EXERCISE GOAL:
Beginning at the first line of the data, print each line exactly, stopping after the line that contains "ao receptor; o".
[[ TASK DATA, beginning ]]
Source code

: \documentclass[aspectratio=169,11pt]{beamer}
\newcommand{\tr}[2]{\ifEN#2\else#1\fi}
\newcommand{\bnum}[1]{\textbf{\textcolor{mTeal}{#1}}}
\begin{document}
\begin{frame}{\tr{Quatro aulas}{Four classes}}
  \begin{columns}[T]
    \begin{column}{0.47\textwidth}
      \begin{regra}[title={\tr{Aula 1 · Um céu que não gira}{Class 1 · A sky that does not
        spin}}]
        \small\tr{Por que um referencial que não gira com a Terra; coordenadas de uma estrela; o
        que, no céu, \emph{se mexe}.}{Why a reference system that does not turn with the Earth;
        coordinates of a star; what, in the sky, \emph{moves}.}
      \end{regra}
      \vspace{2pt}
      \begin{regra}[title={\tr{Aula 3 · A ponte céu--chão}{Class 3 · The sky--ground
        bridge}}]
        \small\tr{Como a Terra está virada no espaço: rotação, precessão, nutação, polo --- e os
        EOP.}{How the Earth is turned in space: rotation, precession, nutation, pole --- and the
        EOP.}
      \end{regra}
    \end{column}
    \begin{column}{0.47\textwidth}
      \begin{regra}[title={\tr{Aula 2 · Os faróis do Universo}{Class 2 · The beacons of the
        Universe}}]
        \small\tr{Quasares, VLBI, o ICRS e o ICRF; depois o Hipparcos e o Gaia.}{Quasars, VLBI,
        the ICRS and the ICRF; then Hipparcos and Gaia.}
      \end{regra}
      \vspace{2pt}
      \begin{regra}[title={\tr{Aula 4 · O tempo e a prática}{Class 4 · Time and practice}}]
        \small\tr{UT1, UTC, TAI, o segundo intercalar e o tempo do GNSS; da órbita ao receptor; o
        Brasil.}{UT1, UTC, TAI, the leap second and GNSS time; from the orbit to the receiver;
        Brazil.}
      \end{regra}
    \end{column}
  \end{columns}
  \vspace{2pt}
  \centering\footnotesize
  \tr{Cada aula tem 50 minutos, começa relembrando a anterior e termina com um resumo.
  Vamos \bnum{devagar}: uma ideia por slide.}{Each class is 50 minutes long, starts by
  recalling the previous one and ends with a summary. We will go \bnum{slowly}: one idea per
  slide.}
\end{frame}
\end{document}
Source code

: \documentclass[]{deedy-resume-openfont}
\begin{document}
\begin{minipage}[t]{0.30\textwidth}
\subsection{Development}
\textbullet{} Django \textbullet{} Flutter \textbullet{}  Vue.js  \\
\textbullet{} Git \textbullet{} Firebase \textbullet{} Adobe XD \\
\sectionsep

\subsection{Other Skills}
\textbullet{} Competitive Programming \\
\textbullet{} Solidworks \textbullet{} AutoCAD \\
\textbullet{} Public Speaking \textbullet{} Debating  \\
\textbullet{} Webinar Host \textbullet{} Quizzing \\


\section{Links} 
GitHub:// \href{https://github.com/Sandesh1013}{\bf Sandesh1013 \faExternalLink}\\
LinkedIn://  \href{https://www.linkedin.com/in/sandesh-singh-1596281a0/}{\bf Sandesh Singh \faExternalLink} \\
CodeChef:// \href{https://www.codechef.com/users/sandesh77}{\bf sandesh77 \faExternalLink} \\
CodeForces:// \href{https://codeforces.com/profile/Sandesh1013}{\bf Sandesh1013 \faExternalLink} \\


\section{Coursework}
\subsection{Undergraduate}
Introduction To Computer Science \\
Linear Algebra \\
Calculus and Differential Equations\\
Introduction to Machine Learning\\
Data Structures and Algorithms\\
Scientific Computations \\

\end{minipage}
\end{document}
[[ TASK DATA, end ]]
COMPLETED TASK:
Source code

: \documentclass[aspectratio=169,11pt]{beamer}
\newcommand{\tr}[2]{\ifEN#2\else#1\fi}
\newcommand{\bnum}[1]{\textbf{\textcolor{mTeal}{#1}}}
\begin{document}
\begin{frame}{\tr{Quatro aulas}{Four classes}}
  \begin{columns}[T]
    \begin{column}{0.47\textwidth}
      \begin{regra}[title={\tr{Aula 1 · Um céu que não gira}{Class 1 · A sky that does not
        spin}}]
        \small\tr{Por que um referencial que não gira com a Terra; coordenadas de uma estrela; o
        que, no céu, \emph{se mexe}.}{Why a reference system that does not turn with the Earth;
        coordinates of a star; what, in the sky, \emph{moves}.}
      \end{regra}
      \vspace{2pt}
      \begin{regra}[title={\tr{Aula 3 · A ponte céu--chão}{Class 3 · The sky--ground
        bridge}}]
        \small\tr{Como a Terra está virada no espaço: rotação, precessão, nutação, polo --- e os
        EOP.}{How the Earth is turned in space: rotation, precession, nutation, pole --- and the
        EOP.}
      \end{regra}
    \end{column}
    \begin{column}{0.47\textwidth}
      \begin{regra}[title={\tr{Aula 2 · Os faróis do Universo}{Class 2 · The beacons of the
        Universe}}]
        \small\tr{Quasares, VLBI, o ICRS e o ICRF; depois o Hipparcos e o Gaia.}{Quasars, VLBI,
        the ICRS and the ICRF; then Hipparcos and Gaia.}
      \end{regra}
      \vspace{2pt}
      \begin{regra}[title={\tr{Aula 4 · O tempo e a prática}{Class 4 · Time and practice}}]
        \small\tr{UT1, UTC, TAI, o segundo intercalar e o tempo do GNSS; da órbita ao receptor; o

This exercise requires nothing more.